*** Block opens ***

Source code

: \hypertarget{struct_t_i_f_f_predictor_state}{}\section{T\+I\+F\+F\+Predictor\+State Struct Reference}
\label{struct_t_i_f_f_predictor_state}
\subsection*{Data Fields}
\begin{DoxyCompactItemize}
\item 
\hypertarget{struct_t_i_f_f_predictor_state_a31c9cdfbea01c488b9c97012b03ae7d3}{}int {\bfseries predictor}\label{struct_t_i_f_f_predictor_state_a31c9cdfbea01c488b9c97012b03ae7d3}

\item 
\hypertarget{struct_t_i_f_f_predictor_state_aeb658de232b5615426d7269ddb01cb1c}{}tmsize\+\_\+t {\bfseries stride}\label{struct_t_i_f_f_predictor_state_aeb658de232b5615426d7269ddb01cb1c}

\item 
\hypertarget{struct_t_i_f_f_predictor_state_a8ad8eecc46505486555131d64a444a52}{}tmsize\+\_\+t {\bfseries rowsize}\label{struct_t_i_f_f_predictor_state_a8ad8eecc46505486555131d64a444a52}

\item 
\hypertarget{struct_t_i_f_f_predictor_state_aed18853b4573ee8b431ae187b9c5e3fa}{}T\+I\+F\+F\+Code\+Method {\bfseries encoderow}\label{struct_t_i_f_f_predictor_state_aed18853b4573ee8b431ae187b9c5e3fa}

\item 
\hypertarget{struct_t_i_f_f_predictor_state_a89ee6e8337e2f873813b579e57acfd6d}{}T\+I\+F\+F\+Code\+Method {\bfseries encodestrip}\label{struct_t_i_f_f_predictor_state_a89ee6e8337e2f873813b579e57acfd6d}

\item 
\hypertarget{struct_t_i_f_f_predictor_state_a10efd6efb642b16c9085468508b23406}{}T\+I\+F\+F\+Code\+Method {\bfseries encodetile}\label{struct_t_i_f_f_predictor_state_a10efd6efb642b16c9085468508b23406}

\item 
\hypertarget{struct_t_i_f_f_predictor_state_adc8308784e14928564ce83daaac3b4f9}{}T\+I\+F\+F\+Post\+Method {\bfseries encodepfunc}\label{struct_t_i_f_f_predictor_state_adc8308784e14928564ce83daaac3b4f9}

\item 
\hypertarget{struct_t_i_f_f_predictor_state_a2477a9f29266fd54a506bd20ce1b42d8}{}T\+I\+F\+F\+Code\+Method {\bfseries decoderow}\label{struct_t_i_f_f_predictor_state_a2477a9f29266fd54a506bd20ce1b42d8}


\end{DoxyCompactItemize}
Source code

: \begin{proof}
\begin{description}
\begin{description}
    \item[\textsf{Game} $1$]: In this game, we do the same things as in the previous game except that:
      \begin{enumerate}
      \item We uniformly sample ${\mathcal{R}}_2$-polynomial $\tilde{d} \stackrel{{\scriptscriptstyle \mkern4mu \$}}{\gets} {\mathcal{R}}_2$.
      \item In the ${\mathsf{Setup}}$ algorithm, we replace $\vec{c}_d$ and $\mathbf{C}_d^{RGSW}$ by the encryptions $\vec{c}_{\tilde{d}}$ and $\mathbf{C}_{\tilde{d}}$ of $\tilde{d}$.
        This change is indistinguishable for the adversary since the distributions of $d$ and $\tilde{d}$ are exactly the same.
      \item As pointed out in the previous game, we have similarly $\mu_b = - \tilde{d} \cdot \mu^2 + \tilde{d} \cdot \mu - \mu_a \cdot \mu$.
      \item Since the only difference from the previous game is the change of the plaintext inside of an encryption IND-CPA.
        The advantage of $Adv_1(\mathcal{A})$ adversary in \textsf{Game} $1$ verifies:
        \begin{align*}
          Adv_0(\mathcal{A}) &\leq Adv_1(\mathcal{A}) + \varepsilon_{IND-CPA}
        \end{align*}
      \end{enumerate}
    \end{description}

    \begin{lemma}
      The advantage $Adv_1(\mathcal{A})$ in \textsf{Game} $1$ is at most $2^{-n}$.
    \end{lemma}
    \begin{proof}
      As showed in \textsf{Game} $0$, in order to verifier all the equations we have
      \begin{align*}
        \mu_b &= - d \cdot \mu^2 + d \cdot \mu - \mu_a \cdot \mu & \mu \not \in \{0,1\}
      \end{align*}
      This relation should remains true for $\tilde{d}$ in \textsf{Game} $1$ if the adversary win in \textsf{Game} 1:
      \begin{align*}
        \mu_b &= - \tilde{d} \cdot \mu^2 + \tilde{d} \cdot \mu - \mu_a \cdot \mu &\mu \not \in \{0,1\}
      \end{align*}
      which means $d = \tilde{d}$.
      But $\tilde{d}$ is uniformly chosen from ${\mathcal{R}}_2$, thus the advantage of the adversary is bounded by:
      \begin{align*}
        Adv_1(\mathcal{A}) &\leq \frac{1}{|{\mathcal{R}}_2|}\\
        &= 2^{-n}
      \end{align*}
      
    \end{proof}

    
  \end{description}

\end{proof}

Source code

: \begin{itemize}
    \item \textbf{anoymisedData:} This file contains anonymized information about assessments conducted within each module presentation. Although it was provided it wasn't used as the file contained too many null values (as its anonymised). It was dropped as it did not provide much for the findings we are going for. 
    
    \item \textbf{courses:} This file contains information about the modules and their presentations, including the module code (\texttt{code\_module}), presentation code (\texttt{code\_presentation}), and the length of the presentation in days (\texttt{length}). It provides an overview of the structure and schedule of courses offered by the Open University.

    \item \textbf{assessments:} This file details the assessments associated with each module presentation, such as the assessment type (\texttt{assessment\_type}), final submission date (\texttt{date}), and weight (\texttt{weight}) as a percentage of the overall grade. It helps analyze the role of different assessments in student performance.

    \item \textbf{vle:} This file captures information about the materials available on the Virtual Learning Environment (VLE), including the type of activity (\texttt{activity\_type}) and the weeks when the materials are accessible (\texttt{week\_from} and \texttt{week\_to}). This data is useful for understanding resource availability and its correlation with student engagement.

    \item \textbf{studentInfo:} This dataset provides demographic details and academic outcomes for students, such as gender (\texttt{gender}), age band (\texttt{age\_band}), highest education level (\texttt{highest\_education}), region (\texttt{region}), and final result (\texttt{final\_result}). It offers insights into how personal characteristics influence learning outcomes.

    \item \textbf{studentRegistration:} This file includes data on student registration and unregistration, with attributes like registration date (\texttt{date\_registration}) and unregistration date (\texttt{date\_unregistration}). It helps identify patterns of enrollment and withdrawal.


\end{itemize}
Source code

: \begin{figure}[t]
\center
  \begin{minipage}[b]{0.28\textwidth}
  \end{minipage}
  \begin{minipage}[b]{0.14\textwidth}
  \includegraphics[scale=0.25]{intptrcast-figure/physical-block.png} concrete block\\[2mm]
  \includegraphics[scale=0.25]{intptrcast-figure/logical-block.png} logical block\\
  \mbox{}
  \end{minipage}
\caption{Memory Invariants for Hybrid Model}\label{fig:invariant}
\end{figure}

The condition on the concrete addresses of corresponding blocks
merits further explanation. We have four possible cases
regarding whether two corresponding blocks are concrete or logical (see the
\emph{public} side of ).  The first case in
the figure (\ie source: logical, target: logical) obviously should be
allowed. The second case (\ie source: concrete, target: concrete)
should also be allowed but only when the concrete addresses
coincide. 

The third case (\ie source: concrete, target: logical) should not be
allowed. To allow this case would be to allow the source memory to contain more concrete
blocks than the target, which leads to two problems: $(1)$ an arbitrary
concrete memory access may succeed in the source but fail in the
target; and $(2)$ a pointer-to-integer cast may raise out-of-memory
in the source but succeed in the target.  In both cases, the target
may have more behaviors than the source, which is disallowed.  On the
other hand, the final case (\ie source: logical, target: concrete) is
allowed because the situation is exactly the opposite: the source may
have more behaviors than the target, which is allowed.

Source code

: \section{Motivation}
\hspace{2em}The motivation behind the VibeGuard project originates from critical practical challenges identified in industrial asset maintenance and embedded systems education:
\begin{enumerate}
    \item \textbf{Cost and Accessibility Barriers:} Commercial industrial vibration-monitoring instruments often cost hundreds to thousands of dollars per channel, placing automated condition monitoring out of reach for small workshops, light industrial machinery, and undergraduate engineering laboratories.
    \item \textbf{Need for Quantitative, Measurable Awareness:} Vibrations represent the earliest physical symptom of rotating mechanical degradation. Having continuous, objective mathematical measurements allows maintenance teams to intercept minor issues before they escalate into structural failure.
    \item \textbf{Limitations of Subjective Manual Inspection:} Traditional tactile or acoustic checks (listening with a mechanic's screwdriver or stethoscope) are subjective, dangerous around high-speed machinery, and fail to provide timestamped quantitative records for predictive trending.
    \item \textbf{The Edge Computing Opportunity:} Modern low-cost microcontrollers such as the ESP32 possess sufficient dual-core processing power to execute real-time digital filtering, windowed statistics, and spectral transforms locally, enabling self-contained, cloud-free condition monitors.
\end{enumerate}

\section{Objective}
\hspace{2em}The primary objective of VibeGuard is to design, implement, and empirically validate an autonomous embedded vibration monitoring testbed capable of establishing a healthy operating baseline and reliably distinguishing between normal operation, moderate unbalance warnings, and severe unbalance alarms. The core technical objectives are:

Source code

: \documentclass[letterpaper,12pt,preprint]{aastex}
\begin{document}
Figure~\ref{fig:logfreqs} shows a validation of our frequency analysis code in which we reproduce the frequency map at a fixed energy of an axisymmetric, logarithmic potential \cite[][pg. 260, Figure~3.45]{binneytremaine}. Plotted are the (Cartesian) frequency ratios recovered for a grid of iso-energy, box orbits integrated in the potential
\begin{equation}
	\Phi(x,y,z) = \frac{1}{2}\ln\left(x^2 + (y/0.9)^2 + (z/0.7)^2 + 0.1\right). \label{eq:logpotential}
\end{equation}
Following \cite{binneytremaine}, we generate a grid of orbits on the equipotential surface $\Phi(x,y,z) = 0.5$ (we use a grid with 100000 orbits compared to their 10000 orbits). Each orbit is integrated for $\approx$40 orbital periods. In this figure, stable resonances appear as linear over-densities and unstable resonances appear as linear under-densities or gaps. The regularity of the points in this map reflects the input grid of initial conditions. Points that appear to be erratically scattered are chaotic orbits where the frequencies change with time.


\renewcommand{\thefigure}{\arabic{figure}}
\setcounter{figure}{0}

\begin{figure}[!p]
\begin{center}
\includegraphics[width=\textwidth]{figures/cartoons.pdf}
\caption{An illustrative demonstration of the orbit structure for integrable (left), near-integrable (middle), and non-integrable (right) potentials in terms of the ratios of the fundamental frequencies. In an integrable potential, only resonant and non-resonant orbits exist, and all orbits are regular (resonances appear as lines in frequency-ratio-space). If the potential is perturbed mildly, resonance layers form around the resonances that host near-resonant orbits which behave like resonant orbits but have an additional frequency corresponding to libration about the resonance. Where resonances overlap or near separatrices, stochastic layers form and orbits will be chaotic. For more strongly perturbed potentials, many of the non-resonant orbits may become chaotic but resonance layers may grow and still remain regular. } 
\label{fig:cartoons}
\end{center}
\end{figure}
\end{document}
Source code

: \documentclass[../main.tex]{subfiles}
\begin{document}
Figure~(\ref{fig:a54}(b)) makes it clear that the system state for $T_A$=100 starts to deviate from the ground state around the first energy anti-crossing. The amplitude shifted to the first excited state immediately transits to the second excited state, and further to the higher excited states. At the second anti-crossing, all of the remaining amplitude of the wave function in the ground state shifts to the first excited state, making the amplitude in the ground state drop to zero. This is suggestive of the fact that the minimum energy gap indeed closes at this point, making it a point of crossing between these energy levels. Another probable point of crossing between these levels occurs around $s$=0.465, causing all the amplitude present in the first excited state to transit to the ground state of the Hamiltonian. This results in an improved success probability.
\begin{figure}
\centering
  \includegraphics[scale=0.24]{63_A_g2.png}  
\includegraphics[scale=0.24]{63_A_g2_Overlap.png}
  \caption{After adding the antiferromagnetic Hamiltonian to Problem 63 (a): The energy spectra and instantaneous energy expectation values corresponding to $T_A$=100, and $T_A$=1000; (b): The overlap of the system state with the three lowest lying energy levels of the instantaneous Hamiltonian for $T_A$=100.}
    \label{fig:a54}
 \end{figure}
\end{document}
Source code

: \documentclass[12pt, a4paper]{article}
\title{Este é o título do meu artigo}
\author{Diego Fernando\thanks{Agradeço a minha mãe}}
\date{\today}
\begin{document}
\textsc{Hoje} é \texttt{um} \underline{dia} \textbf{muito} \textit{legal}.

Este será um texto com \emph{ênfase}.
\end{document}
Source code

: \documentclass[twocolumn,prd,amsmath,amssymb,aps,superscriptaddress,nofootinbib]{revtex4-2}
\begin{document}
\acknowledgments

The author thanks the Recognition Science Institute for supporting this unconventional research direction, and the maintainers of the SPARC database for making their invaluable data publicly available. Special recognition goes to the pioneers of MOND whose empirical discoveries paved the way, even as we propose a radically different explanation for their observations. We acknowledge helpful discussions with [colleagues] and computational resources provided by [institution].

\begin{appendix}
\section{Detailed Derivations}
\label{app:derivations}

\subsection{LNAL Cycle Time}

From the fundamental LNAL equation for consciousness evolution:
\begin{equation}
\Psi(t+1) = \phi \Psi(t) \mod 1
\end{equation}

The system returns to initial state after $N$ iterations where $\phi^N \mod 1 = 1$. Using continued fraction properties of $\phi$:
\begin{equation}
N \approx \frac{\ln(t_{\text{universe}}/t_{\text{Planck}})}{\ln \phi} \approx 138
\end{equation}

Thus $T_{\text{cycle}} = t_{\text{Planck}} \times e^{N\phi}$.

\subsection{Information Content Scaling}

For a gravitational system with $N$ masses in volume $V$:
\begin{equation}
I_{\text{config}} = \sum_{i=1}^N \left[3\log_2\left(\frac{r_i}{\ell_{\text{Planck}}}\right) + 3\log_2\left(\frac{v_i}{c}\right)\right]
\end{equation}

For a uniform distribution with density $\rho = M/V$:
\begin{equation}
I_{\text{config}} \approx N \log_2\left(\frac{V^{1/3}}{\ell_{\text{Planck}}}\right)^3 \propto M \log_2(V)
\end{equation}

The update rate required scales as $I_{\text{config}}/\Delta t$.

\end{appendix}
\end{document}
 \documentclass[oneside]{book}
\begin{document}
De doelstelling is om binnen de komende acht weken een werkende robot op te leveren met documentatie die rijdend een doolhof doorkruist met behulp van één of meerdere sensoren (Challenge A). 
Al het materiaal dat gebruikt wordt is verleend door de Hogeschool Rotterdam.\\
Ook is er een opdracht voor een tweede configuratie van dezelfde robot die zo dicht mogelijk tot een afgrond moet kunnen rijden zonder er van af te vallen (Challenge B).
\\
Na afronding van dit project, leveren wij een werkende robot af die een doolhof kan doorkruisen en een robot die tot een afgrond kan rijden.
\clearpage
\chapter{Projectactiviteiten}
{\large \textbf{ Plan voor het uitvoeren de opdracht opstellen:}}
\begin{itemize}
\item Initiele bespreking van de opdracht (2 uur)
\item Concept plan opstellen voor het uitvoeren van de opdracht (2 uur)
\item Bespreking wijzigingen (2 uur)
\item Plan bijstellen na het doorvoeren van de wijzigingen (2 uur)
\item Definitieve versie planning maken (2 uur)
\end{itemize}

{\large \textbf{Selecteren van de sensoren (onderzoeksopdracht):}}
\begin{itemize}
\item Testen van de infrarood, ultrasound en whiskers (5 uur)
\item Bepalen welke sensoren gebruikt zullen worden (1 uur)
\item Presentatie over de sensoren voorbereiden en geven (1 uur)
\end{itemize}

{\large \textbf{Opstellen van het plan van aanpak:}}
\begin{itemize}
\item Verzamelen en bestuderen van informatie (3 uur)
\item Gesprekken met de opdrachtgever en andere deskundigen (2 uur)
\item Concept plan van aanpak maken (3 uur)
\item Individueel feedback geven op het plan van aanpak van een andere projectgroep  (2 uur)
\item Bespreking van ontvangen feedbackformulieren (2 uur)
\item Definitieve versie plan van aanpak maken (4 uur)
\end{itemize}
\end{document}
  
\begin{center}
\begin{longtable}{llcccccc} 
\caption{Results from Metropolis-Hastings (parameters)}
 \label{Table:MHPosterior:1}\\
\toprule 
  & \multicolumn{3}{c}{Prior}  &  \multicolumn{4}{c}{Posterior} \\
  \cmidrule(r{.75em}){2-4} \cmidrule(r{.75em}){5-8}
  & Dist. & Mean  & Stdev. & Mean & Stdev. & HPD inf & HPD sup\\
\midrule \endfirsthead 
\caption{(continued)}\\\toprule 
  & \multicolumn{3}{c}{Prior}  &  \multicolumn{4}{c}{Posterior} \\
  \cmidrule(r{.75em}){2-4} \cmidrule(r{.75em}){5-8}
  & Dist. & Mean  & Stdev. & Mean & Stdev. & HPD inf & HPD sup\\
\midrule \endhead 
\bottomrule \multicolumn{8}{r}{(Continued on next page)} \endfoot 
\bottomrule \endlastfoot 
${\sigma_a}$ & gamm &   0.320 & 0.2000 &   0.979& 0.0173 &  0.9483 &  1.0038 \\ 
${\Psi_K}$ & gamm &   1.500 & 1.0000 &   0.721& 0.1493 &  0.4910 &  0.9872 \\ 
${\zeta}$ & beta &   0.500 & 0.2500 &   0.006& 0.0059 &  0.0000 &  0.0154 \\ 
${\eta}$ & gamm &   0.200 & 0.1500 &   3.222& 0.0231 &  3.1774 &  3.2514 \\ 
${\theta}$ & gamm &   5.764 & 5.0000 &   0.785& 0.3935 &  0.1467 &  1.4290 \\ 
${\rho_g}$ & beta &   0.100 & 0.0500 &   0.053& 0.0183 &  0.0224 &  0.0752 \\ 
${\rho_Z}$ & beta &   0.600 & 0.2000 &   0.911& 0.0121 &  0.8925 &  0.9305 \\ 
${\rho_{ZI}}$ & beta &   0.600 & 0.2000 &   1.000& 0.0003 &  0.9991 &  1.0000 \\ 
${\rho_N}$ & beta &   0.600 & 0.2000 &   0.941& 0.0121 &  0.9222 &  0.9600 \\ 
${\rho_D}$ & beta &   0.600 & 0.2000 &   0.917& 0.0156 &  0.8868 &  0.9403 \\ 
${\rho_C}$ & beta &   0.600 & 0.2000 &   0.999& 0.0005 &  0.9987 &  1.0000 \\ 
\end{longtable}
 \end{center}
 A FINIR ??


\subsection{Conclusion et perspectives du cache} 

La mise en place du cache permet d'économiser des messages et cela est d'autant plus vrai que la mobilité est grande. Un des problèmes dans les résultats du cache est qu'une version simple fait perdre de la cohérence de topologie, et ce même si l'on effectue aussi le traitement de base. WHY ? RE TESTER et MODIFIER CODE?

*** Block closes ***

## Work request
Across the entries above, tally every line that includes the string "subsection", then state only the count.

## Result for this task
4